---- Records shown

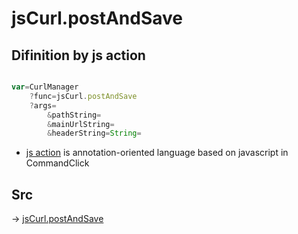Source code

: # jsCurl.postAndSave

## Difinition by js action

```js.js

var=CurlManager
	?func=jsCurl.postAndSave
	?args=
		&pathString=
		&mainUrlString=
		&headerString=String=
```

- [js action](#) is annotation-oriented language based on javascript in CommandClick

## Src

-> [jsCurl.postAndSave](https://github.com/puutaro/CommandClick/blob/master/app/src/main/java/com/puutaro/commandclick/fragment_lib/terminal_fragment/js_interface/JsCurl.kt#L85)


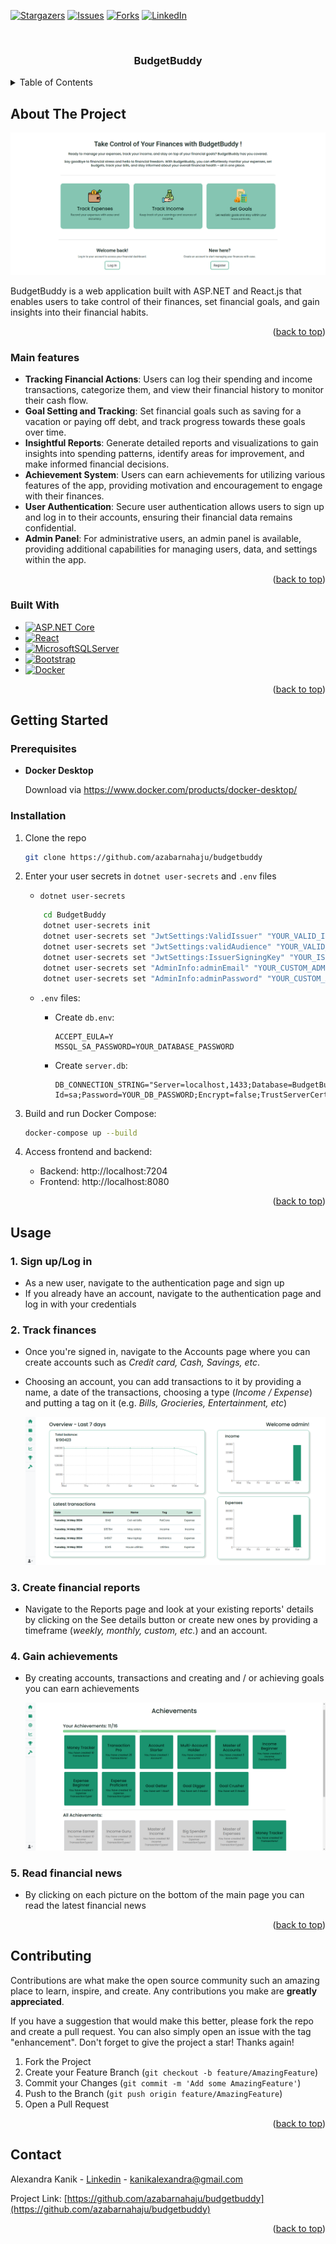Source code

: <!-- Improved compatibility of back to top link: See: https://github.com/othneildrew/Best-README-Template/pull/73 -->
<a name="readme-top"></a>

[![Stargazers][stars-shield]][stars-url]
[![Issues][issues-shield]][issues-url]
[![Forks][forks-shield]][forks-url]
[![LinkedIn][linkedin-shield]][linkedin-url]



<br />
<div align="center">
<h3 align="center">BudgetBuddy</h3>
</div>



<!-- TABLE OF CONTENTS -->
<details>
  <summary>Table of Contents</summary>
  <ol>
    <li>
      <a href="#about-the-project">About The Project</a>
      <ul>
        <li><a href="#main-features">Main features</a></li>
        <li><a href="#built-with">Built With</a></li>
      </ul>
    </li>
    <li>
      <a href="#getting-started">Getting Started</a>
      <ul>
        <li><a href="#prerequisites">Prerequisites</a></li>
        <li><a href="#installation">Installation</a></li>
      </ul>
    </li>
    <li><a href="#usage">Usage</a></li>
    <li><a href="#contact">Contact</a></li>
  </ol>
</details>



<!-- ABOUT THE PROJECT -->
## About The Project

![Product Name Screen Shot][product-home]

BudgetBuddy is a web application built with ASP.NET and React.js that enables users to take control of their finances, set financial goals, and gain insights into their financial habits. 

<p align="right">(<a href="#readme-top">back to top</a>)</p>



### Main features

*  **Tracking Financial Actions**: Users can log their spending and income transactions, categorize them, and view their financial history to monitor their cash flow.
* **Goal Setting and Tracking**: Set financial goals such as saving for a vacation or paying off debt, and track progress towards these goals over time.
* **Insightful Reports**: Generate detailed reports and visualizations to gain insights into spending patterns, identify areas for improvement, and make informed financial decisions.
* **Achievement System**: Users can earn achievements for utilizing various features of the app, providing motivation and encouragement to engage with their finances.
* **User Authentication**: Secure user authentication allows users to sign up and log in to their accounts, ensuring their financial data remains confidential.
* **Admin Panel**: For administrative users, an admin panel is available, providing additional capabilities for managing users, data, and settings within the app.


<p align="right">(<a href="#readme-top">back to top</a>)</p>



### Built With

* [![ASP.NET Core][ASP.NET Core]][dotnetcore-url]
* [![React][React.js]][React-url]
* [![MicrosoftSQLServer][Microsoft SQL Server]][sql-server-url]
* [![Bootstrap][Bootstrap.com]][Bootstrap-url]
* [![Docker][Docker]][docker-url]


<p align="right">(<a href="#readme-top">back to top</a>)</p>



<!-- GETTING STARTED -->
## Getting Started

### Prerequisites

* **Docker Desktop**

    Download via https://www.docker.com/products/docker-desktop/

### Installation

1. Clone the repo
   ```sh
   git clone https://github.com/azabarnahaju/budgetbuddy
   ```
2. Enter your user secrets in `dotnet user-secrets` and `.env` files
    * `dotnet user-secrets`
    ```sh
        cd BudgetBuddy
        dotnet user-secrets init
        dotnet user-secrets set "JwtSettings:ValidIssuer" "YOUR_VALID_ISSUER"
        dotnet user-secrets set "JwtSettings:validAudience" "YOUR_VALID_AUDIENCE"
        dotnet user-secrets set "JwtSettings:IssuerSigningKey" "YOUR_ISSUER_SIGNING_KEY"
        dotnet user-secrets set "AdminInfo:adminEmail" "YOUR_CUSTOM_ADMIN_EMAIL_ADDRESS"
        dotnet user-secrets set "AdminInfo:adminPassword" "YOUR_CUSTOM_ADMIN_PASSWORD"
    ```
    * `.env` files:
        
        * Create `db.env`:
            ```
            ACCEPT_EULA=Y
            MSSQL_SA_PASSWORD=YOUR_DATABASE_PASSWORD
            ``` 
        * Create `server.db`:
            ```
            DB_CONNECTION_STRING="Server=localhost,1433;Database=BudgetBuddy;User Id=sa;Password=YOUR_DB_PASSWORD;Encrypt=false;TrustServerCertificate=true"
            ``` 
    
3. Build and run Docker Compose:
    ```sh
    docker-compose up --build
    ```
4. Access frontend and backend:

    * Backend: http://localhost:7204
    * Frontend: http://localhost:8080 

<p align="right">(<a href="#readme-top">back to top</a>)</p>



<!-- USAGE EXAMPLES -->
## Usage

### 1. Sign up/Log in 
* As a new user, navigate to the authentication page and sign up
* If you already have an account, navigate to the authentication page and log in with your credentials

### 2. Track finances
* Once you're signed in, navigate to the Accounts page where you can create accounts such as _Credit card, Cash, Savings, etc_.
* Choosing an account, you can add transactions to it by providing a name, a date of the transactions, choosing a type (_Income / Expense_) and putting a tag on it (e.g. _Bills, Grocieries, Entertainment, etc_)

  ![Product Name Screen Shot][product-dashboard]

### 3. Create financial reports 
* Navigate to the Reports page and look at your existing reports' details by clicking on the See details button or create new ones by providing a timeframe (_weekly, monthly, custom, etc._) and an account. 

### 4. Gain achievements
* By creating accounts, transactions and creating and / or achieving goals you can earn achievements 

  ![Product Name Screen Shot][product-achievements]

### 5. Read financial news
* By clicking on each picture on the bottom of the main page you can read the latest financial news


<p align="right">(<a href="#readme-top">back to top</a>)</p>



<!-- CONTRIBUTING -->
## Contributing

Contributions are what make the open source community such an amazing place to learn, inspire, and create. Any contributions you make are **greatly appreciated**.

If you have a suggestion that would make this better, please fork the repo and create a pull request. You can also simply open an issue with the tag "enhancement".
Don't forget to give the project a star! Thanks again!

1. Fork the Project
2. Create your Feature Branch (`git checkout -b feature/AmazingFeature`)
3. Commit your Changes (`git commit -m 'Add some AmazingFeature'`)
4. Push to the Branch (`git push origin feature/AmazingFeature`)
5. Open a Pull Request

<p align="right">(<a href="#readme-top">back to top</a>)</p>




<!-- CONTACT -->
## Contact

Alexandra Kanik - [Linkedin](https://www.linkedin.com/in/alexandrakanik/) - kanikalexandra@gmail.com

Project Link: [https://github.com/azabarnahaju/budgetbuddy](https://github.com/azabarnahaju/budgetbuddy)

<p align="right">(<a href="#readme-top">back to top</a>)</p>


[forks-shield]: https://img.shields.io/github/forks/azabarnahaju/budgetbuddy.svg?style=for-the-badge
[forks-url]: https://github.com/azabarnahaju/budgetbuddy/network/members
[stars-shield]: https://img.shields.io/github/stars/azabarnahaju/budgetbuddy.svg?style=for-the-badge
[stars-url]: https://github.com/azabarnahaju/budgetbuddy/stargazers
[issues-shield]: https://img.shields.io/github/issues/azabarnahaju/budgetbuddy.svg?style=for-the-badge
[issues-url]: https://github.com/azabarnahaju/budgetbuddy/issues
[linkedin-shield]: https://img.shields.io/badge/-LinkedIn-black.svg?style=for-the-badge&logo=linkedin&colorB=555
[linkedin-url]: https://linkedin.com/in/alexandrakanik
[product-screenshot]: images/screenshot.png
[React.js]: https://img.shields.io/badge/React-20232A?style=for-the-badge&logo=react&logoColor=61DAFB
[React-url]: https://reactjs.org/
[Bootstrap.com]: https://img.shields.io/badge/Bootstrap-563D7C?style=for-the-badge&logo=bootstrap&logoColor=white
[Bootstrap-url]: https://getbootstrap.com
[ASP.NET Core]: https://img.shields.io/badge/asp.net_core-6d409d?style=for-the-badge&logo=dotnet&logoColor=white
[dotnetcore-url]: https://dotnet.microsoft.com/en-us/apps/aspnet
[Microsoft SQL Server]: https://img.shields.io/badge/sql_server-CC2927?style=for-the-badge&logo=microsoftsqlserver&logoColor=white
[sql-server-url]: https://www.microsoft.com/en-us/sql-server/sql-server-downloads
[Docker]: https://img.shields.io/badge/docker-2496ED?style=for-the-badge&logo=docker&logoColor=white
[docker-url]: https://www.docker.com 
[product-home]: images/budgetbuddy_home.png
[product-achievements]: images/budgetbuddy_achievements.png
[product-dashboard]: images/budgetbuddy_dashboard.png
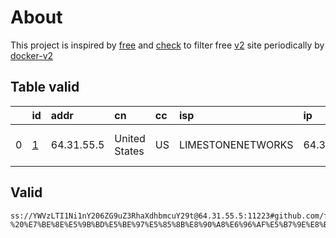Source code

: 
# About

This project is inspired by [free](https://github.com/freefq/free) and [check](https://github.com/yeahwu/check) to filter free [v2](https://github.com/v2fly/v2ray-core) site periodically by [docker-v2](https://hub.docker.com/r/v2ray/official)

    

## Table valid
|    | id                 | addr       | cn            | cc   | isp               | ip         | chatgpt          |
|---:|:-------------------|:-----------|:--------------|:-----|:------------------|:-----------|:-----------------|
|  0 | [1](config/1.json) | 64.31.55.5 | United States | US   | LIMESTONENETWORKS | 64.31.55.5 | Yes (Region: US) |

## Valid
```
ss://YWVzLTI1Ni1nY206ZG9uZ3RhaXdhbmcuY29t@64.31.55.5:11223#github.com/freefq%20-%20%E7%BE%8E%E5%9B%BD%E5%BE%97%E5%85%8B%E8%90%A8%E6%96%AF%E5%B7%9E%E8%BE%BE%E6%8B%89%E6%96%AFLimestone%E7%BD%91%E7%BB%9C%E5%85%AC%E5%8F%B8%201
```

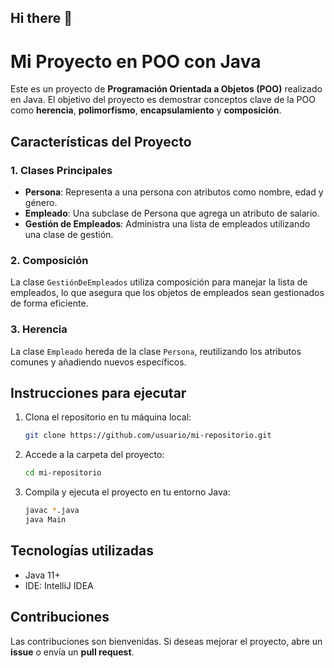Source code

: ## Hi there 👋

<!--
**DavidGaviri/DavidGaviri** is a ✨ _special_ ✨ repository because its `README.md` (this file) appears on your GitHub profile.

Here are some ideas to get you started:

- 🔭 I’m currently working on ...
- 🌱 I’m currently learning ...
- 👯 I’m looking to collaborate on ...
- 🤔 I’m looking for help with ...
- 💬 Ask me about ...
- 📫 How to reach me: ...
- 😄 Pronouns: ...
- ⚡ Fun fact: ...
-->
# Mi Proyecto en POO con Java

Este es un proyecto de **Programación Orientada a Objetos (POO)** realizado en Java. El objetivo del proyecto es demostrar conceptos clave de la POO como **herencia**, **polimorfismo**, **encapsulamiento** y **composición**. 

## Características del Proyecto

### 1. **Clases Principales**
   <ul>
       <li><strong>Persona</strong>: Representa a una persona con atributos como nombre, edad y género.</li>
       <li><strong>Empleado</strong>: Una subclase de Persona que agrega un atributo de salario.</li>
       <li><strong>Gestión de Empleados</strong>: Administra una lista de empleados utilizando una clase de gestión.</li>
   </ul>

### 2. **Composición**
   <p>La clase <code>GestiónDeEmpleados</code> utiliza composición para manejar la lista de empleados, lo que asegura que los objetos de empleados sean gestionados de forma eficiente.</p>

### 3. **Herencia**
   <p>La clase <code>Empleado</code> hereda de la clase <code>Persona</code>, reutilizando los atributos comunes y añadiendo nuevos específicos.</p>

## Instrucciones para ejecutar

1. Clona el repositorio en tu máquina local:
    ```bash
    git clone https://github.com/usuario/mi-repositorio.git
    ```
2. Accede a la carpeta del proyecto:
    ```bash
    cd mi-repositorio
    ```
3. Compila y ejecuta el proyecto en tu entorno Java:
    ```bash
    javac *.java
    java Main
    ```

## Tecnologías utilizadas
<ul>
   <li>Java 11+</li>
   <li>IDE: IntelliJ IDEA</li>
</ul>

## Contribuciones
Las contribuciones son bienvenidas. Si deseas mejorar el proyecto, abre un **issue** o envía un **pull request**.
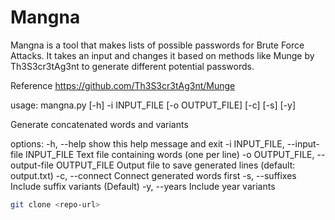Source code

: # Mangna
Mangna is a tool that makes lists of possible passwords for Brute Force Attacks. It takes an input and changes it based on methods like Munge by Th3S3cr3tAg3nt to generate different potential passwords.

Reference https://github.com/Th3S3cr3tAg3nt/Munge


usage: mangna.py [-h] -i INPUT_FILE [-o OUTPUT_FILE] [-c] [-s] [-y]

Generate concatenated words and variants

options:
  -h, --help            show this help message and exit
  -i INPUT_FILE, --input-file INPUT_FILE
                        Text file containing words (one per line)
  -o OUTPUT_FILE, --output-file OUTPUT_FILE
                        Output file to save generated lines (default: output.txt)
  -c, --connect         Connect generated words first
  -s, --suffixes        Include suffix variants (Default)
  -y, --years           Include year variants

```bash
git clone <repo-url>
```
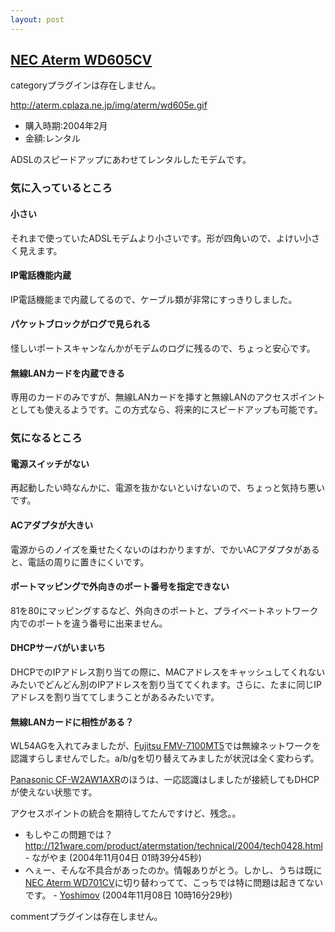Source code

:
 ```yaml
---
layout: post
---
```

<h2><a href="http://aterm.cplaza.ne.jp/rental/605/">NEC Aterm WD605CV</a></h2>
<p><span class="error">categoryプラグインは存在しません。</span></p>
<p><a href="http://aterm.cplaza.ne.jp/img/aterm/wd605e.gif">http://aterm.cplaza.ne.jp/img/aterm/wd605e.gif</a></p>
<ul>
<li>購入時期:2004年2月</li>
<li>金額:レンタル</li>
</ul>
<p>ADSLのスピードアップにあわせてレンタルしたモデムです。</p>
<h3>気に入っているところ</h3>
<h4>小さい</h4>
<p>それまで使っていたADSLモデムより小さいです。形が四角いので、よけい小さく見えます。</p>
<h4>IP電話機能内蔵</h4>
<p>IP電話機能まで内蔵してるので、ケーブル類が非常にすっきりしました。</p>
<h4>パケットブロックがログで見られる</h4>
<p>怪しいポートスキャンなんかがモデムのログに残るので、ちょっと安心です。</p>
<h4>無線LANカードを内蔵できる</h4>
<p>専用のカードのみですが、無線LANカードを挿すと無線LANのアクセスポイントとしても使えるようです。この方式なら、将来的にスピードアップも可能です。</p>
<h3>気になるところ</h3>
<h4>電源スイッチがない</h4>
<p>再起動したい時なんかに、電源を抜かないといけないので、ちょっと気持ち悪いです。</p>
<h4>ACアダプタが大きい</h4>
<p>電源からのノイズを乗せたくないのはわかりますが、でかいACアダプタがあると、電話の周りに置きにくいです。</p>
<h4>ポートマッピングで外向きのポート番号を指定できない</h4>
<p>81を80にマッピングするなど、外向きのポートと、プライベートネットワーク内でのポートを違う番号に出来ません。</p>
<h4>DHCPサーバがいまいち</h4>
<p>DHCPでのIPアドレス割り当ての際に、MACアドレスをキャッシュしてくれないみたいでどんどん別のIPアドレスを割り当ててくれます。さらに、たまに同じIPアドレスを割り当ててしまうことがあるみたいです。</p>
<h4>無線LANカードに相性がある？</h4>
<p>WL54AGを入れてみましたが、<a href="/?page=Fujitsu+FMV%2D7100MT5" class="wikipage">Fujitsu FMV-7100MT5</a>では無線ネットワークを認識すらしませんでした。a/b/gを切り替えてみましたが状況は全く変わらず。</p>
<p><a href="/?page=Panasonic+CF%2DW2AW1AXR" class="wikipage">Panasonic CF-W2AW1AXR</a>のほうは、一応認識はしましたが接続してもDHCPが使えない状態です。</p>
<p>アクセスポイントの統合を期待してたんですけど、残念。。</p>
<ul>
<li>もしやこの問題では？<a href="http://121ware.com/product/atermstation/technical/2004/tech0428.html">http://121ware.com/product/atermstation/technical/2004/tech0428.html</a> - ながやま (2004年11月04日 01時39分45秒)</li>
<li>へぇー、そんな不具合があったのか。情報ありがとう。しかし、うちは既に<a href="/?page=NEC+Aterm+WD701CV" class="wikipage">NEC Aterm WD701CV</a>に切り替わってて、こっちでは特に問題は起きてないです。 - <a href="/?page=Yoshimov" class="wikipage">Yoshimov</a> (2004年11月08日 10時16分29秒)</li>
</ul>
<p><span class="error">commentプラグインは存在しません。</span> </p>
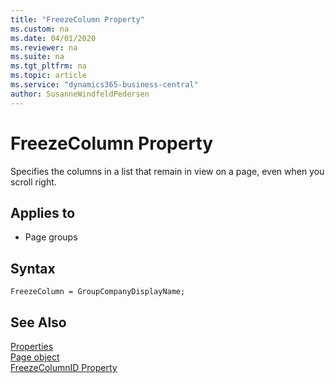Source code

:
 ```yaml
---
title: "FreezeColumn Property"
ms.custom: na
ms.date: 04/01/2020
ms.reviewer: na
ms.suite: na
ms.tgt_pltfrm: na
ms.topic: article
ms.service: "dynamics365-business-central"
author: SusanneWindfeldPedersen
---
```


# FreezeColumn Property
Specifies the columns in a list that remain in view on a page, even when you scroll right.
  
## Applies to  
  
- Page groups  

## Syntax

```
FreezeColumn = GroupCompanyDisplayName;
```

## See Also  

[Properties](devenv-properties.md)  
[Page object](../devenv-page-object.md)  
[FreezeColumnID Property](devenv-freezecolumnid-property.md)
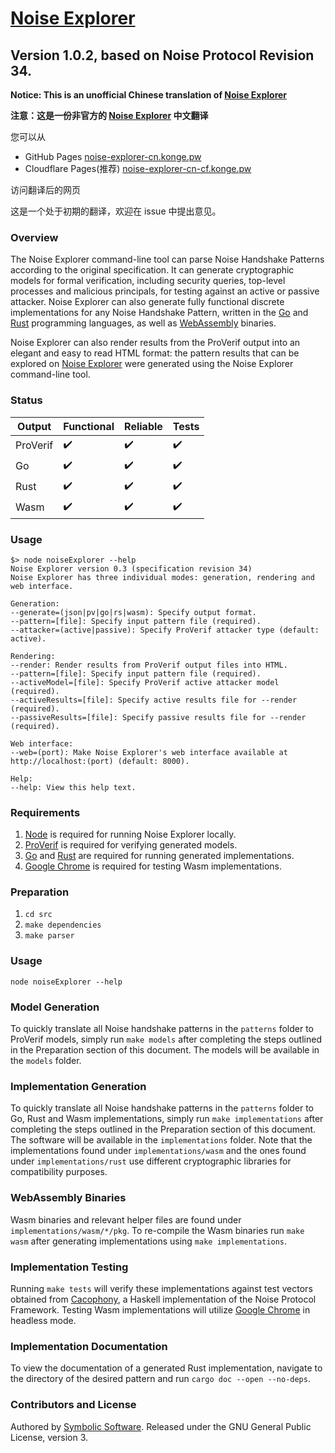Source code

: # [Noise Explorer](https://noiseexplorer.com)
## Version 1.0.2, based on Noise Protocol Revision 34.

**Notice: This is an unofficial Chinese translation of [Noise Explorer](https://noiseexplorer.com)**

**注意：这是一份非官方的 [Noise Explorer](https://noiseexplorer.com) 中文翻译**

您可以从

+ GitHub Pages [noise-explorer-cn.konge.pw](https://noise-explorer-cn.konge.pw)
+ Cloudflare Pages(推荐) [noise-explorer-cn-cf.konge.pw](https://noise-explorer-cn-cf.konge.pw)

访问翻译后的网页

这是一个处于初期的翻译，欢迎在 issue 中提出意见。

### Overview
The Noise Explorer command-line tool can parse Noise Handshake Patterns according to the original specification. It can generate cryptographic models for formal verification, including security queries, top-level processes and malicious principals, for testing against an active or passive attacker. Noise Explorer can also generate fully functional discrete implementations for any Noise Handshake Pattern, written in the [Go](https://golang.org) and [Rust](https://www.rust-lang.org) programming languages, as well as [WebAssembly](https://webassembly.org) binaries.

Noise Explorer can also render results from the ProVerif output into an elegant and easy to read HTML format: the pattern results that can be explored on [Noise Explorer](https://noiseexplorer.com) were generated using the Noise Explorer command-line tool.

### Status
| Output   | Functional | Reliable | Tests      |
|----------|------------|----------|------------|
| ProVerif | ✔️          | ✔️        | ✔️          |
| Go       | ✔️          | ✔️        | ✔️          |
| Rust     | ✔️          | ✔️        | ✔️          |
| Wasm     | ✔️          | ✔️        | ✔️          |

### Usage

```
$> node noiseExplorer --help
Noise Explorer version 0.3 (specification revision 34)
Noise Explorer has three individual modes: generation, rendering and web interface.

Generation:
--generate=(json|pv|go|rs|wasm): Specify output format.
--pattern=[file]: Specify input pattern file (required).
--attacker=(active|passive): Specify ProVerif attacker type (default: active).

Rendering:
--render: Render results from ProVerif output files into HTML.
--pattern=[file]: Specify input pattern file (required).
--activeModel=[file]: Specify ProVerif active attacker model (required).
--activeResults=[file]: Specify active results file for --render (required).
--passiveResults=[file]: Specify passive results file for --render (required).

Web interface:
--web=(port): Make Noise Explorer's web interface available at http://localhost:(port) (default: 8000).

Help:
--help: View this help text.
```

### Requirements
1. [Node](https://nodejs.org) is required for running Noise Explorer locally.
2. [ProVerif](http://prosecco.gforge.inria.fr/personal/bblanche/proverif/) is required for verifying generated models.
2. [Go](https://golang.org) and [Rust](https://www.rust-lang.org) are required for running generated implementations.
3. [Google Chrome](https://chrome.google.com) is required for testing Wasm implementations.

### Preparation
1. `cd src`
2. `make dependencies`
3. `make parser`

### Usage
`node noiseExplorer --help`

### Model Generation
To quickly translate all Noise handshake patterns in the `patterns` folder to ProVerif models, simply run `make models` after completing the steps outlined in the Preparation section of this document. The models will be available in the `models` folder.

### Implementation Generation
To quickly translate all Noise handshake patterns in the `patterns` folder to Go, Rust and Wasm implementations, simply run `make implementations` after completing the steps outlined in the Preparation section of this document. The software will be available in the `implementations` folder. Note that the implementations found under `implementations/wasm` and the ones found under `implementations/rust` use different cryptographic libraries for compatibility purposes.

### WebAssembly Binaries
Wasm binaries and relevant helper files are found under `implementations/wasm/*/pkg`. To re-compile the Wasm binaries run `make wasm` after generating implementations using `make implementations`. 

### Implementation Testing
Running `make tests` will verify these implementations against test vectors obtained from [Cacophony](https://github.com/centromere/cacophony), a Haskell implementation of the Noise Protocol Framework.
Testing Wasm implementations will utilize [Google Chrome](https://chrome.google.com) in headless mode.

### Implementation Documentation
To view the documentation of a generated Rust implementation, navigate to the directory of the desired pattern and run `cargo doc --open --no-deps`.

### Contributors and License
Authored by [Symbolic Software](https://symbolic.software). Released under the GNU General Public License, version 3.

--------

What to produce:
Repeat exactly the lines from the first line of the records above through the line containing "<!-- Improved compatibility", leaving out the pictures.

Reply:
Source code

: # jsCurl.postAndSave

## Difinition by js action

```js.js

var=CurlManager
	?func=jsCurl.postAndSave
	?args=
		&pathString=
		&mainUrlString=
		&headerString=String=
```

- [js action](#) is annotation-oriented language based on javascript in CommandClick

## Src

-> [jsCurl.postAndSave](https://github.com/puutaro/CommandClick/blob/master/app/src/main/java/com/puutaro/commandclick/fragment_lib/terminal_fragment/js_interface/JsCurl.kt#L85)


Source code

: <!-- Improved compatibility of back to top link: See: https://github.com/othneildrew/Best-README-Template/pull/73 -->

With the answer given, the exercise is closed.